----- GIVEN RECORDS

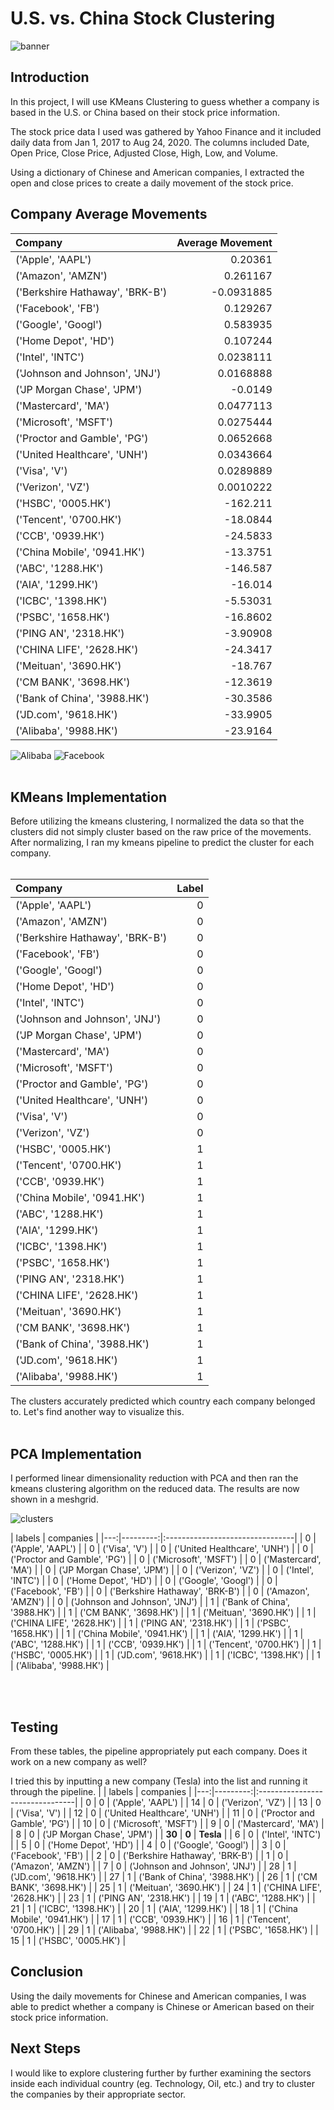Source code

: # U.S. vs. China Stock Clustering

![banner](Images/usvchina.jpg)

## Introduction
In this project, I will use KMeans Clustering to guess whether a company is based in the U.S. or China based on their stock price information.  

The stock price data I used was gathered by Yahoo Finance and it included daily data from Jan 1, 2017 to Aug 24, 2020.  The columns included Date, Open Price, Close Price, Adjusted Close, High, Low, and Volume.    

Using a dictionary of Chinese and American companies, I extracted the open and close prices to create a daily movement of the stock price.  


## Company Average Movements
|          Company                       |            Average Movement |
|:--------------------------------|-------------:|
| ('Apple', 'AAPL')               |    0.20361   |
| ('Amazon', 'AMZN')              |    0.261167  |
| ('Berkshire Hathaway', 'BRK-B') |   -0.0931885 |
| ('Facebook', 'FB')              |    0.129267  |
| ('Google', 'Googl')             |    0.583935  |
| ('Home Depot', 'HD')            |    0.107244  |
| ('Intel', 'INTC')               |    0.0238111 |
| ('Johnson and Johnson', 'JNJ')  |    0.0168888 |
| ('JP Morgan Chase', 'JPM')      |   -0.0149    |
| ('Mastercard', 'MA')            |    0.0477113 |
| ('Microsoft', 'MSFT')           |    0.0275444 |
| ('Proctor and Gamble', 'PG')    |    0.0652668 |
| ('United Healthcare', 'UNH')    |    0.0343664 |
| ('Visa', 'V')                   |    0.0289889 |
| ('Verizon', 'VZ')               |    0.0010222 |
| ('HSBC', '0005.HK')             | -162.211     |
| ('Tencent', '0700.HK')          |  -18.0844    |
| ('CCB', '0939.HK')              |  -24.5833    |
| ('China Mobile', '0941.HK')     |  -13.3751    |
| ('ABC', '1288.HK')              | -146.587     |
| ('AIA', '1299.HK')              |  -16.014     |
| ('ICBC', '1398.HK')             |   -5.53031   |
| ('PSBC', '1658.HK')             |  -16.8602    |
| ('PING AN', '2318.HK')          |   -3.90908   |
| ('CHINA LIFE', '2628.HK')       |  -24.3417    |
| ('Meituan', '3690.HK')          |  -18.767     |
| ('CM BANK', '3698.HK')          |  -12.3619    |
| ('Bank of China', '3988.HK')    |  -30.3586    |
| ('JD.com', '9618.HK')           |  -33.9905    |
| ('Alibaba', '9988.HK')          |  -23.9164    |

![Alibaba](Images/movements/Alibaba.png)
![Facebook](Images/movements/Facebook.png)<br><br>


## KMeans Implementation
Before utilizing the kmeans clustering, I normalized the data so that the clusters did not simply cluster based on the raw price of the movements.  After normalizing, I ran my kmeans pipeline to predict the cluster for each company. <br><br>



|          Company                       |            Label |
|:--------------------------------|-------------:|
| ('Apple', 'AAPL')               |    0  |
| ('Amazon', 'AMZN')              |    0  |
| ('Berkshire Hathaway', 'BRK-B') |   0|
| ('Facebook', 'FB')              |    0  |
| ('Google', 'Googl')             |    0  |
| ('Home Depot', 'HD')            |    0  |
| ('Intel', 'INTC')               |    0 |
| ('Johnson and Johnson', 'JNJ')  |    0 |
| ('JP Morgan Chase', 'JPM')      |  0  |
| ('Mastercard', 'MA')            |    0 |
| ('Microsoft', 'MSFT')           |    0 |
| ('Proctor and Gamble', 'PG')    |    0 |
| ('United Healthcare', 'UNH')    |    0|
| ('Visa', 'V')                   |    0 |
| ('Verizon', 'VZ')               |    0 |
| ('HSBC', '0005.HK')             | 1     |
| ('Tencent', '0700.HK')          |  1    |
| ('CCB', '0939.HK')              |  1    |
| ('China Mobile', '0941.HK')     |  1    |
| ('ABC', '1288.HK')              | 1     |
| ('AIA', '1299.HK')              |  1    |
| ('ICBC', '1398.HK')             |   1   |
| ('PSBC', '1658.HK')             | 1    |
| ('PING AN', '2318.HK')          |   1   |
| ('CHINA LIFE', '2628.HK')       |  1    |
| ('Meituan', '3690.HK')          |  1    |
| ('CM BANK', '3698.HK')          |  1   |
| ('Bank of China', '3988.HK')    |  1  |
| ('JD.com', '9618.HK')           |  1    |
| ('Alibaba', '9988.HK')          |  1    |


The clusters accurately predicted which country each company belonged to.  Let's find another way to visualize this.<br><br>
## PCA Implementation
I performed linear dimensionality reduction with PCA and then ran the kmeans clustering algorithm on the reduced data.  The results are now shown in a meshgrid.  

![clusters](Images/clustering_pca.png)

|   labels | companies                       |
|---:|---------:|:--------------------------------|
|        0 | ('Apple', 'AAPL')               |
|        0 | ('Visa', 'V')                   |
|        0 | ('United Healthcare', 'UNH')    |
|        0 | ('Proctor and Gamble', 'PG')    |
|        0 | ('Microsoft', 'MSFT')           |
|        0 | ('Mastercard', 'MA')            |
|        0 | ('JP Morgan Chase', 'JPM')      |
|        0 | ('Verizon', 'VZ')               |
|       0 | ('Intel', 'INTC')               |
|         0 | ('Home Depot', 'HD')            |
|        0 | ('Google', 'Googl')             |
|         0 | ('Facebook', 'FB')              |
|       0 | ('Berkshire Hathaway', 'BRK-B') |
|      0 | ('Amazon', 'AMZN')              |
|        0 | ('Johnson and Johnson', 'JNJ')  |
|        1 | ('Bank of China', '3988.HK')    |
|        1 | ('CM BANK', '3698.HK')          |
|        1 | ('Meituan', '3690.HK')          |
|        1 | ('CHINA LIFE', '2628.HK')       |
|        1 | ('PING AN', '2318.HK')          |
|         1 | ('PSBC', '1658.HK')             |
|         1 | ('China Mobile', '0941.HK')     |
|        1 | ('AIA', '1299.HK')              |
|         1 | ('ABC', '1288.HK')              |
|        1 | ('CCB', '0939.HK')              |
|       1 | ('Tencent', '0700.HK')          |
|         1 | ('HSBC', '0005.HK')             |
|         1 | ('JD.com', '9618.HK')           |
|        1 | ('ICBC', '1398.HK')             |
|        1 | ('Alibaba', '9988.HK')          |


<br><br>
## Testing
From these tables, the pipeline appropriately put each company.  Does it work on a new company as well?

I tried this by inputting a new company (Tesla) into the list and running it through the pipeline.
|    |   labels | companies                       |
|---:|---------:|:--------------------------------|
|  0 |        0 | ('Apple', 'AAPL')               |
| 14 |        0 | ('Verizon', 'VZ')               |
| 13 |        0 | ('Visa', 'V')                   |
| 12 |        0 | ('United Healthcare', 'UNH')    |
| 11 |        0 | ('Proctor and Gamble', 'PG')    |
| 10 |        0 | ('Microsoft', 'MSFT')           |
|  9 |        0 | ('Mastercard', 'MA')            |
|  8 |        0 | ('JP Morgan Chase', 'JPM')      |
| **30** |        **0** | **Tesla**                          |
|  6 |        0 | ('Intel', 'INTC')               |
|  5 |        0 | ('Home Depot', 'HD')            |
|  4 |        0 | ('Google', 'Googl')             |
|  3 |        0 | ('Facebook', 'FB')              |
|  2 |        0 | ('Berkshire Hathaway', 'BRK-B') |
|  1 |        0 | ('Amazon', 'AMZN')              |
|  7 |        0 | ('Johnson and Johnson', 'JNJ')  |
| 28 |        1 | ('JD.com', '9618.HK')           |
| 27 |        1 | ('Bank of China', '3988.HK')    |
| 26 |        1 | ('CM BANK', '3698.HK')          |
| 25 |        1 | ('Meituan', '3690.HK')          |
| 24 |        1 | ('CHINA LIFE', '2628.HK')       |
| 23 |        1 | ('PING AN', '2318.HK')          |
| 19 |        1 | ('ABC', '1288.HK')              |
| 21 |        1 | ('ICBC', '1398.HK')             |
| 20 |        1 | ('AIA', '1299.HK')              |
| 18 |        1 | ('China Mobile', '0941.HK')     |
| 17 |        1 | ('CCB', '0939.HK')              |
| 16 |        1 | ('Tencent', '0700.HK')          |
| 29 |        1 | ('Alibaba', '9988.HK')          |
| 22 |        1 | ('PSBC', '1658.HK')             |
| 15 |        1 | ('HSBC', '0005.HK')             |



## Conclusion
Using the daily movements for Chinese and American companies, I was able to predict whether a company is Chinese or American based on their stock price information.
## Next Steps

I would like to explore clustering further by further examining the sectors inside each individual country (eg. Technology, Oil, etc.) and try to cluster the companies by their appropriate sector.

----------

* _EXERCISE_
Which lines above include the word "Intel"? Pick them out and copy them.

* _TASK SOLUTION_
| ('Intel', 'INTC')               |    0.0238111 |
| ('Intel', 'INTC')               |    0 |
|       0 | ('Intel', 'INTC')               |
|  6 |        0 | ('Intel', 'INTC')               |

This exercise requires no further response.